(Data extracted from a collection)
▶

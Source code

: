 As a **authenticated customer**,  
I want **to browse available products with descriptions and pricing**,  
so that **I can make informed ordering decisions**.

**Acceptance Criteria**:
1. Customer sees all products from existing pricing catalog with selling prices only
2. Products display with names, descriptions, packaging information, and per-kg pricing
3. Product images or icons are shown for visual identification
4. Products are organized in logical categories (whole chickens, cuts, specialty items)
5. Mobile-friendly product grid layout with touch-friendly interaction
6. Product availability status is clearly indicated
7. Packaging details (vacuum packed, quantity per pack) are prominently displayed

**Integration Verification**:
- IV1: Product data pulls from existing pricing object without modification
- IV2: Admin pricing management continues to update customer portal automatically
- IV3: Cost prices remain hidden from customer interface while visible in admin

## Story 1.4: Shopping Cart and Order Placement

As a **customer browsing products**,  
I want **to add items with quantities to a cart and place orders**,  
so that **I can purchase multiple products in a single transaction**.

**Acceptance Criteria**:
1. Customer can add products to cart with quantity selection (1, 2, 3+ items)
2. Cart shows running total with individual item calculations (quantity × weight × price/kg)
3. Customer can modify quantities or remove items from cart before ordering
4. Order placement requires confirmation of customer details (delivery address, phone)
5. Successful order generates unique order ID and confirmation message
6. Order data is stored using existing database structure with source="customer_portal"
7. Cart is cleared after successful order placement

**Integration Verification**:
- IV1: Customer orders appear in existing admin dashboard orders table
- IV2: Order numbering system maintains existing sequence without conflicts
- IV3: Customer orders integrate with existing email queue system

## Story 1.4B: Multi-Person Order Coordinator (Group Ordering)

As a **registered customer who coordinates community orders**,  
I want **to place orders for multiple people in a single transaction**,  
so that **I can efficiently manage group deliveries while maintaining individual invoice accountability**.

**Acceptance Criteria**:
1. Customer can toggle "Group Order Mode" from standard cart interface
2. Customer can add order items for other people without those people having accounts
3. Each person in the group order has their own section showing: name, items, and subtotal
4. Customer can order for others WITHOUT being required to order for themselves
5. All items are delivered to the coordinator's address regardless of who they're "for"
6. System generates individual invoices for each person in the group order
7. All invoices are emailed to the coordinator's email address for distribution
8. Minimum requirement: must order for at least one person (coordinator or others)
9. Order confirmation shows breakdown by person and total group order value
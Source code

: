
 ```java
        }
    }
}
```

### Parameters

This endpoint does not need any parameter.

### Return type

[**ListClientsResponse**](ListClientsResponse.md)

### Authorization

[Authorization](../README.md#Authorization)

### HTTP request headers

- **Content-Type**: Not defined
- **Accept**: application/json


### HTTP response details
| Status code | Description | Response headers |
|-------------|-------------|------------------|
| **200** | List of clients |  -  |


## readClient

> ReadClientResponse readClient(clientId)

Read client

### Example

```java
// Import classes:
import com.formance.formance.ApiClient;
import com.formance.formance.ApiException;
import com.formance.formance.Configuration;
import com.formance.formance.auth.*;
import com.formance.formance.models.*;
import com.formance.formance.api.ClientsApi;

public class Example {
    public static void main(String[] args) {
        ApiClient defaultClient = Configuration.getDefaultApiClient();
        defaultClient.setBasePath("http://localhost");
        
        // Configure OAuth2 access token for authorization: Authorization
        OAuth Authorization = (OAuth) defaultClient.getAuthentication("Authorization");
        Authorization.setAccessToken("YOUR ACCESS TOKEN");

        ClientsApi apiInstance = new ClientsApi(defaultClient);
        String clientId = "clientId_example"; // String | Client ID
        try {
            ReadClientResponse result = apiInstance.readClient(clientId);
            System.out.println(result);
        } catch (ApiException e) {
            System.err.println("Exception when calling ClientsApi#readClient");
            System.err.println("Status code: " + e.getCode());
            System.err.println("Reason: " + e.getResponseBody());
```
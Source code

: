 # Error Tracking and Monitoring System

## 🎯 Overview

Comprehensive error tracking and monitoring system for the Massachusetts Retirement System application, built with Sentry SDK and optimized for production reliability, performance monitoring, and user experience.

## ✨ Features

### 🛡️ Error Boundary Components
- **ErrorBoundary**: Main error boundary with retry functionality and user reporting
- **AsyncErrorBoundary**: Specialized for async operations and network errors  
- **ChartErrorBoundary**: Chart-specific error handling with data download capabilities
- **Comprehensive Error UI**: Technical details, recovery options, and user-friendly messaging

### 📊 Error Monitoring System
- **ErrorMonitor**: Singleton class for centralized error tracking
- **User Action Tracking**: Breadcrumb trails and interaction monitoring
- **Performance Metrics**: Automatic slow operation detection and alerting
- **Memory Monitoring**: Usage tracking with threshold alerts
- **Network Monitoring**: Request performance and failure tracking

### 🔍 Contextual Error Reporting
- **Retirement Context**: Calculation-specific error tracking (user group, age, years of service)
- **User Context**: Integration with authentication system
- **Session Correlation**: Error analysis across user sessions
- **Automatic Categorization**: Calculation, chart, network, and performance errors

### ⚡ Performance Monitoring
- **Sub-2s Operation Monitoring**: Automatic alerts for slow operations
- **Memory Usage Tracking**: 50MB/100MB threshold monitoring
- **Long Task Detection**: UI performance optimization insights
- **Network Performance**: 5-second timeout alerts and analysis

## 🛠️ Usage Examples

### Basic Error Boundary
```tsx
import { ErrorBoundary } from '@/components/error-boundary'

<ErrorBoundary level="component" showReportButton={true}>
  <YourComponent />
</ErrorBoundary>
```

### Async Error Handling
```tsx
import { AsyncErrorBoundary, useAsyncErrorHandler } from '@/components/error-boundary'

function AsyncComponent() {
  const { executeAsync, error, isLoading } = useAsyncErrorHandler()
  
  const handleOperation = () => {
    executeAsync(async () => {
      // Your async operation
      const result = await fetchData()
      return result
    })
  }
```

◀

Prompt:
Every line with "want" in it should be copied from the entries above.

Final answer:
I want **to browse available products with descriptions and pricing**,  
I want **to add items with quantities to a cart and place orders**,  
I want **to place orders for multiple people in a single transaction**,  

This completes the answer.